REPUBLIKA.CO.ID, JAKARTA -- Sejumlah perusahaan industri pengolahan garam menyatakan komitmennya untuk melakukan penyerapan garam sebanyak 1,1 juta ton dalam waktu satu tahun ke depan. Penyerapan akan dilakukan langsung dari sentra pergaraman nasional.
Kementerian Kelautan dan Perikanan (KKP) mengapresiasi langkah Kementerian Perindustrian yang memfasilitasi komitmen penyerapan tersebut. Pembaruan komitmen penyerapan menjadi niatan baik industri terhadap garam lokal. Namun, target penyerapan garam masih dibawah ekspektasi KKP.
"Sebetulnya kami ingin lebih tinggi. Tapi ya kita pantau saja, karena dengan begitu mereka (industri) pasti akan jaga (kurangi) volume garam impor," kata Direktur Jenderal Pengelolaan Ruang Laut KKP, Brahmantya Setyamurti Poerwadi saat dihubungi Republika.co.id, Selasa (6/8).
Ia mengatakan, Kementerian Perindustrian sebagai institusi yang berwenang mengawasi aktivitas industri pengolahan garam harus mengawasi ketat komitmen penyerapan. Berapapun komitmen volume serap garam harus dipastikan dilakukan oleh setiap perusahaan.
Selain itu, stok garam tahun 2018 yang belum terserap juga perlu diperhitungkan untuk bisa diserap industri. Hingga 30 Juli 2019, jumlah produksi garam dalam negeri oleh petambak sebesar 107.452 ton. Sementara garam yang diproduksi oleh PT Garam sebanyak 145.952 ton.
Terdapat juga stok garam sisa produksi dari petambak tahun 2018 sebesar 227.815 ton dan PT Garam 425.815 ton. "Berapapun suplainya harusnya dipastikan terserap.

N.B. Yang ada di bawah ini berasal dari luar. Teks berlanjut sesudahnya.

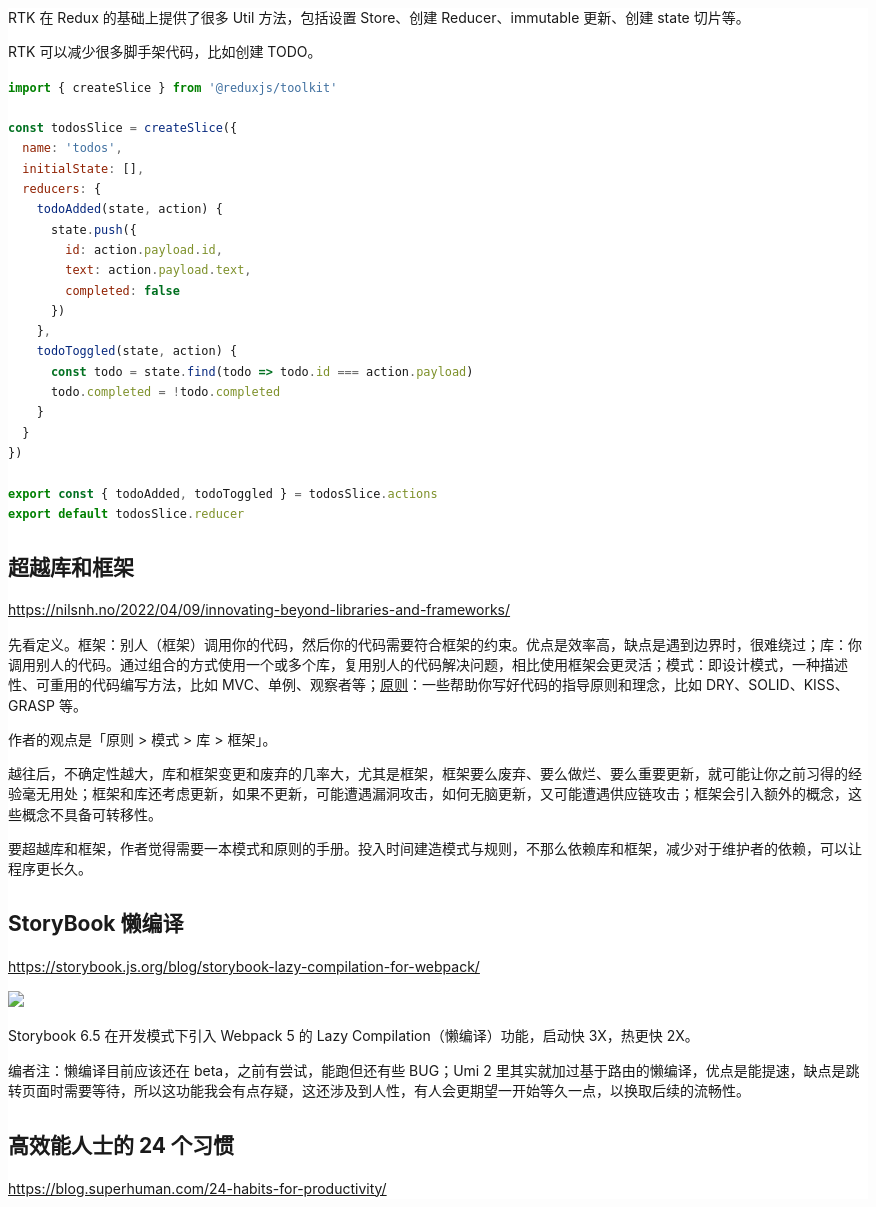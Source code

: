 RTK 在 Redux 的基础上提供了很多 Util 方法，包括设置 Store、创建 Reducer、immutable 更新、创建 state 切片等。

RTK 可以减少很多脚手架代码，比如创建 TODO。

```js
import { createSlice } from '@reduxjs/toolkit'

const todosSlice = createSlice({
  name: 'todos',
  initialState: [],
  reducers: {
    todoAdded(state, action) {
      state.push({
        id: action.payload.id,
        text: action.payload.text,
        completed: false
      })
    },
    todoToggled(state, action) {
      const todo = state.find(todo => todo.id === action.payload)
      todo.completed = !todo.completed
    }
  }
})

export const { todoAdded, todoToggled } = todosSlice.actions
export default todosSlice.reducer
```

## 超越库和框架
https://nilsnh.no/2022/04/09/innovating-beyond-libraries-and-frameworks/

先看定义。框架：别人（框架）调用你的代码，然后你的代码需要符合框架的约束。优点是效率高，缺点是遇到边界时，很难绕过；库：你调用别人的代码。通过组合的方式使用一个或多个库，复用别人的代码解决问题，相比使用框架会更灵活；模式：即设计模式，一种描述性、可重用的代码编写方法，比如 MVC、单例、观察者等；[原则](https://www.brandons.me/blog/libraries-not-frameworks)：一些帮助你写好代码的指导原则和理念，比如 DRY、SOLID、KISS、GRASP 等。

作者的观点是「原则 > 模式 > 库 > 框架」。

越往后，不确定性越大，库和框架变更和废弃的几率大，尤其是框架，框架要么废弃、要么做烂、要么重要更新，就可能让你之前习得的经验毫无用处；框架和库还考虑更新，如果不更新，可能遭遇漏洞攻击，如何无脑更新，又可能遭遇供应链攻击；框架会引入额外的概念，这些概念不具备可转移性。

要超越库和框架，作者觉得需要一本模式和原则的手册。投入时间建造模式与规则，不那么依赖库和框架，减少对于维护者的依赖，可以让程序更长久。

## StoryBook 懒编译
https://storybook.js.org/blog/storybook-lazy-compilation-for-webpack/

![](https://img.alicdn.com/imgextra/i4/O1CN01MU2zVa1qEYubxxJJM_!!6000000005464-1-tps-960-540.gif)

Storybook 6.5 在开发模式下引入 Webpack 5 的 Lazy Compilation（懒编译）功能，启动快 3X，热更快 2X。

编者注：懒编译目前应该还在 beta，之前有尝试，能跑但还有些 BUG；Umi 2 里其实就加过基于路由的懒编译，优点是能提速，缺点是跳转页面时需要等待，所以这功能我会有点存疑，这还涉及到人性，有人会更期望一开始等久一点，以换取后续的流畅性。

## 高效能人士的 24 个习惯
https://blog.superhuman.com/24-habits-for-productivity/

Tapi saat ini KKP sudah tidak ada mandat untuk mengontrol garam di industri," ujarnya.
Brahmantya menyampaikan, KKP akan terus berusaha untuk meningkatkan kualitas dan produksi garam lokal. Program seperti Pemberdayaan Usaha Garam Rakyat (Pugar) dan bantuan geomembran terus dilakukan. KKP tetap menjaga mandat untuk membenahi pergaraman nasional di tingkat hulu.
Sementara soal penyerapan dan pengolahan garam, sepenuhnya diserahkan Kementerian Perindustrian yang memiliki tugas dan fungsi. Pasca disepakatinya komitmen penyerapan, pihaknya menunggu realisasi dari janji industri untuk menggunakan garam rakyat.
"Tahun 2018 produksi garam lokal sampai 2,7 juta ton. Itu cukup signifikan. Tinggal semuanya dikembalikan kepada niat baik masing-masing. Dukungan kebijakan untuk petambak rakyat," ujarnya.
Sementara itu, Direktur Eksekutif Pusat Kajian Maritim, Abdul Halim, menambahkan diperlukan audit atas pelaksanaan penyerapan garam yang sudah dilakukan. Audit itu dapat digunakan sebagai dasar kebijakan untuk mengatur penggunaan garam lokal ke depan.
Menurut Abdul, audit akan memberikan arah kebijakan apakah memang penyerapan garam lokal oleh industri perlu ditingkatkan atau justru sebaliknya.